Designer & creative strategist

Product & Brand Foundations for Karus

March 2022—Aug 2022

Product lead · Tech lead · Design (me) · Engineering (3)

Karus had built a sophisticated AI engine for auto lending, but no one could see it, or touch it. The technology was making million-dollar decisions behind the scenes. What was missing: an interface people could actually use, and a brand that could carry it into one of the most risk-averse industries in finance.

Our job was to give intelligence a face.

The challenge

Auto finance is conservative. Lenders want proven, familiar, bulletproof—but not yesterday’s tools. The platform needed to feel unmistakably more advanced without disrupting the mental models people relied on.

It was about translation: making AI feel like clarity, not trend following. Something decision-makers could stake seven-figure loans on.

2. What it did

Defined the foundations for Karus’s commercial platform: product interface, visual identity, and brand language, within a six-month build.

Provided a stable base as the platform grew to 73,000+ users and $30M+ in originated loans.

Held up over time, allowing the navigation model and visual language to scale without requiring redesign.

Built around a metaphor of precision under pressure, creating a visual language that felt sharp and unquestionable.

The diamond principle

We began with the name: Karus, derived from the Latin for “precious” or “valued.” That led us to diamonds, not as decoration or symbolism, but as a working metaphor for how the platform should behave.

Diamonds are formed under pressure. They are precise, multifaceted, and unambiguous. Structure becomes visible only when light hits them correctly. This became a filter for every creative decision: does this add clarity or noise? Does it sharpen understanding or soften it? Can it carry the weight of a seven-figure lending decision?

Typography—built for verdicts

The interface depended on numbers being read quickly and correctly, across dense tables and high-stakes contexts.
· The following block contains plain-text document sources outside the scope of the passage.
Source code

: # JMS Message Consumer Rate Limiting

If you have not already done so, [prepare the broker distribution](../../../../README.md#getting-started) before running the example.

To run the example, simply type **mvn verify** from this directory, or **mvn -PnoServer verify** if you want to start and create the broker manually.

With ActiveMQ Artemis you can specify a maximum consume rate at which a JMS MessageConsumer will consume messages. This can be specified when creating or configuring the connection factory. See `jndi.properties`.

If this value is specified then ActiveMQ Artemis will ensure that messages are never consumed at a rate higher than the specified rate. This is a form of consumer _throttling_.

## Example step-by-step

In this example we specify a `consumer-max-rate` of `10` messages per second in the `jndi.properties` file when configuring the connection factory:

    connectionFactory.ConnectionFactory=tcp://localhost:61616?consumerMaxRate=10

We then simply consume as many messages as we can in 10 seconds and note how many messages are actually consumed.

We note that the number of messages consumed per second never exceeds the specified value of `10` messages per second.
Typography was tested explicitly for optical clarity at small sizes: open counters, distinct character shapes, sharp terminals.

The selected type family (IBM Plex Sans) performed consistently from 10px data labels to large dashboard headings. Every number needed to read like a verdict, not a suggestion. In auto finance, a misread digit is not a UX issue, it is a financial liability.

Color—functional, not decorative

The palette was designed for work, not impression. Blues signaled trust without nostalgia. Neutrals carried sufficient contrast to meet WCAG standards at small sizes. Accent colors were engineered to differentiate multiple concurrent data series without overwhelming the interface.

We prioritized dark mode, where users spend most of their time, and as a deliberate departure from the default white-table finance tools. The color system was built to scale across chart types, data states, and edge cases without constant recalibration. We introducing seven additional hues alongside the primary palette, each with ten controlled lightness variants.

Composition—designed for trust

Layouts were angular and deliberate. White space was structural rather than expressive. Grid systems flexed without breaking.

We avoided the AI industry’s tendency toward glossy futurism. Instead, we built something that felt like it had always been there, just sharper than everything else in the room. The platform doesn’t announce itself. It accumulates authority through small, consistent decisions, the way trust does in conservative industries.

Early explorations showed single-sidebar layouts collapsing under data volume. We designed a dual-navigation model—one axis for exploration, one for examination. This created natural hierarchy and gave the platform room to grow without architectural rewrites.

The structure still holds three years later, even as the feature set has doubled.

I led creative strategy, product architecture, and brand development—working across navigation patterns, visual identity, typography and color systems, dashboard structure, user research with lenders, and collaborating with engineering on real-time data flow.